Videovista has my review of Lola Doillon’s In Your Hands, a French drama starring Kristin Scott Thomas.
I think that In Your Hands is trying to be about quite an interesting question, namely whether loneliness creates a sense of desperation that blinds people to the human failings of the people who lift them out of loneliness. The film seems to explore this idea by having a socially isolated surgeon (Scott Thomas) be kidnapped by the husband (Pio Marmai) of a woman who died on her operating table. Initially, the dynamic is pretty generic as the surgeon reveals herself to be uninterested in human suffering to the point of being completely unwilling to recognise her role in the woman’s death, let alone apologise for it. However, as the film progresses and we learn more about the character, it transpires that the husband is also socially isolated and his relationship with the surgeon is actually the only one he has. Sounds interesting, right? The problem is that the text of the film does almost nothing to support this reading:
The problem with the film’s central theme of alienation is that it is impossible to determine whether it is something that exists in the text of the film or whether it is something that I have made up out sheer boredom. Are we supposed to attend to the fact that neither of the characters have any friends or is their lack of social connection simply the product of weak characterisation and sloppy world building? Despite being only 80 minutes long, the film contains no context for the events surrounding the kidnapping, meaning that the characters begin and end the film as impenetrable cyphers. To make matters worse, having teased the audience with the idea that kidnapper and victim might have fallen for each other because that relationship was the only one they had, Doillon refuses to either acknowledge this interpretation of events or develop the insight in any meaningful way.

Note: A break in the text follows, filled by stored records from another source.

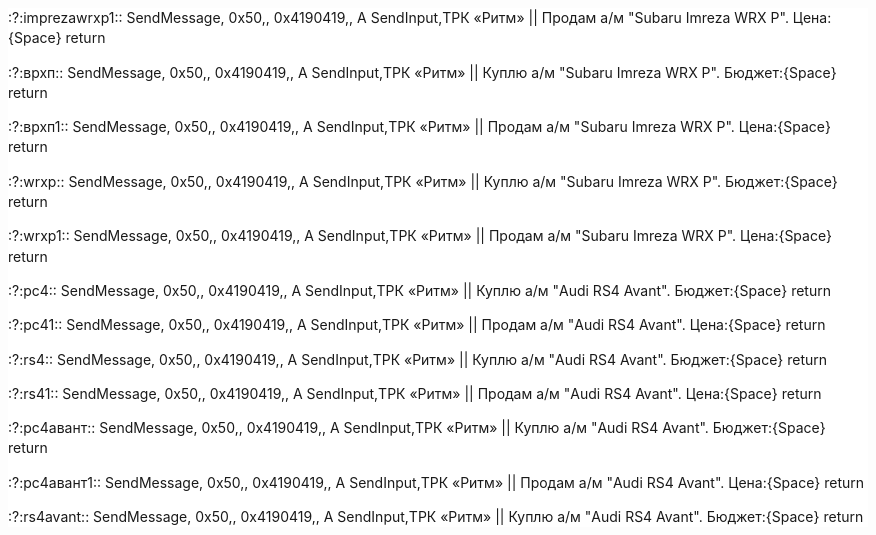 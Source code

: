 :?:imprezawrxp1::
SendMessage, 0x50,, 0x4190419,, A
SendInput,ТРК «Ритм» || Продам а/м "Subaru Imreza WRX P". Цена:{Space}
return

:?:врхп::
SendMessage, 0x50,, 0x4190419,, A
SendInput,ТРК «Ритм» || Куплю а/м "Subaru Imreza WRX P". Бюджет:{Space}
return

:?:врхп1::
SendMessage, 0x50,, 0x4190419,, A
SendInput,ТРК «Ритм» || Продам а/м "Subaru Imreza WRX P". Цена:{Space}
return

:?:wrxp::
SendMessage, 0x50,, 0x4190419,, A
SendInput,ТРК «Ритм» || Куплю а/м "Subaru Imreza WRX P". Бюджет:{Space}
return

:?:wrxp1::
SendMessage, 0x50,, 0x4190419,, A
SendInput,ТРК «Ритм» || Продам а/м "Subaru Imreza WRX P". Цена:{Space}
return

:?:рс4::
SendMessage, 0x50,, 0x4190419,, A
SendInput,ТРК «Ритм» || Куплю а/м "Audi RS4 Avant". Бюджет:{Space}
return

:?:рс41::
SendMessage, 0x50,, 0x4190419,, A
SendInput,ТРК «Ритм» || Продам а/м "Audi RS4 Avant". Цена:{Space}
return

:?:rs4::
SendMessage, 0x50,, 0x4190419,, A
SendInput,ТРК «Ритм» || Куплю а/м "Audi RS4 Avant". Бюджет:{Space}
return

:?:rs41::
SendMessage, 0x50,, 0x4190419,, A
SendInput,ТРК «Ритм» || Продам а/м "Audi RS4 Avant". Цена:{Space}
return

:?:рс4авант::
SendMessage, 0x50,, 0x4190419,, A
SendInput,ТРК «Ритм» || Куплю а/м "Audi RS4 Avant". Бюджет:{Space}
return

:?:рс4авант1::
SendMessage, 0x50,, 0x4190419,, A
SendInput,ТРК «Ритм» || Продам а/м "Audi RS4 Avant". Цена:{Space}
return

:?:rs4avant::
SendMessage, 0x50,, 0x4190419,, A
SendInput,ТРК «Ритм» || Куплю а/м "Audi RS4 Avant". Бюджет:{Space}
return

As I explain in the review, post-War art house cinema has developed a style of storytelling that presents us with an ambiguous set of events and then steps back and allows us the space to make sense of these events for ourselves. This is why art house film is so slow: those moments of people peering off into the distance are there to give you some space in which to think. The problem with this approach is that many directors have come to rely upon audience participation to the point where they no longer both to present you with any well-drawn ambiguities… they simply show you some stuff happening and then retreat into beautiful cinematography in the hope that you will invent some thematic context that makes sense of the images on the screen. An excellent example of this type of filmmaking is Eugene Green’s The Portuguese Nun, a film so boring and pretentious that it left me wanting to wring the director’s neck when I reviewed it for FilmJuice:
If one were being particularly charitable one might attempt to argue that the film constitutes some kind of meditation on the affected and staged nature of film as a medium but if Green is indeed trying to present an argument then his ideas are either insufficiently clear or insufficiently substantial to support a 127-minute film.
Much like The Portuguese Nun, In Your Hands does contain some ideas but these ideas are so insubstantial and evasively presented that they barely constitute ideas at all. This is homeopathic cinema: while an idea may once have been near the production process, that idea has now been so thoroughly diluted that its presence in the film is now largely the product of the audience’s imagination.